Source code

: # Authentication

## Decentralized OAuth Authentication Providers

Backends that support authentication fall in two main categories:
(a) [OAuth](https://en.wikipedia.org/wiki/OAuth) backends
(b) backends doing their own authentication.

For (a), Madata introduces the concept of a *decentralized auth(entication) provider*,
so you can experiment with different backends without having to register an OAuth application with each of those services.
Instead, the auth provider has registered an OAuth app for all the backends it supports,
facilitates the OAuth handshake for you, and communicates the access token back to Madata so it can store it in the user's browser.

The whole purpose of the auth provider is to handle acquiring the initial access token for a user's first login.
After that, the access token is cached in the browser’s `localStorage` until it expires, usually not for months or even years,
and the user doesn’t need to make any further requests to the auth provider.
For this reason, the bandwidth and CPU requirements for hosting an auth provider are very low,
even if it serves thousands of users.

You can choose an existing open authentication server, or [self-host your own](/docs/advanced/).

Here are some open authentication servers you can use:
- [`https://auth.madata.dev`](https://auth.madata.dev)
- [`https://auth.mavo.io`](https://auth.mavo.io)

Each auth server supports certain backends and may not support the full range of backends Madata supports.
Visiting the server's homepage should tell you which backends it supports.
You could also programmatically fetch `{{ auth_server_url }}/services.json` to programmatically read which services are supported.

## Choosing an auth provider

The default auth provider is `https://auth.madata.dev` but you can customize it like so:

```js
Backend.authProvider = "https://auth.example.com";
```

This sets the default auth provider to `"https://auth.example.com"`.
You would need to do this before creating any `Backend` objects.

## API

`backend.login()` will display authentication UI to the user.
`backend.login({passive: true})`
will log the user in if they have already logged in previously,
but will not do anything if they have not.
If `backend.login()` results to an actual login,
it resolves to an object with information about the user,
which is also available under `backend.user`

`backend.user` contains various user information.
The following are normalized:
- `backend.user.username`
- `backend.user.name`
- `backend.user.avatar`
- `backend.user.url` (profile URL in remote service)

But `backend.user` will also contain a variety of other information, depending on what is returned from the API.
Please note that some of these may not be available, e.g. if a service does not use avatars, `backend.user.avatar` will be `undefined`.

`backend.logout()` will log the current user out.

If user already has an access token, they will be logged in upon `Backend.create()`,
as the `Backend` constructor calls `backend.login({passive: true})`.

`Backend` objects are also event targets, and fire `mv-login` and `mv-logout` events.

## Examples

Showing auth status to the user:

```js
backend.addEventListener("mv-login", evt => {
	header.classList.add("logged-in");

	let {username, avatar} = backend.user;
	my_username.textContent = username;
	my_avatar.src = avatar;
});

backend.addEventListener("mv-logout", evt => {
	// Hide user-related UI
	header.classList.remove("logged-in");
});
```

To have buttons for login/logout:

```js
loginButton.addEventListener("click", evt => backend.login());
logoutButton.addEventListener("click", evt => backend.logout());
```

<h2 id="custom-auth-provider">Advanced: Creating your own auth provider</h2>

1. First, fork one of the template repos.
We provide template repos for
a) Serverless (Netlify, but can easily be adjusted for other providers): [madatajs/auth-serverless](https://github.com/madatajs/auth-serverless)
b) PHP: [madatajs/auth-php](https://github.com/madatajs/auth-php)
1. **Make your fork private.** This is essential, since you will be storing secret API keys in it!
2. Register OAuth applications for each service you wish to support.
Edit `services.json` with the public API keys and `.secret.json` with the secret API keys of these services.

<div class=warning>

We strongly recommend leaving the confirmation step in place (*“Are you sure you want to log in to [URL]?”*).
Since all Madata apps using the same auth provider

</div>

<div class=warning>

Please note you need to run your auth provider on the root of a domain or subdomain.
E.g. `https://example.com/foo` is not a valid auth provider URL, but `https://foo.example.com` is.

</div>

________________________________________

Activity
For each line in the material above that contains the string "with", make a copy.

Solution
so you can experiment with different backends without having to register an OAuth application with each of those services.
it resolves to an object with information about the user,
Edit `services.json` with the public API keys and `.secret.json` with the secret API keys of these services.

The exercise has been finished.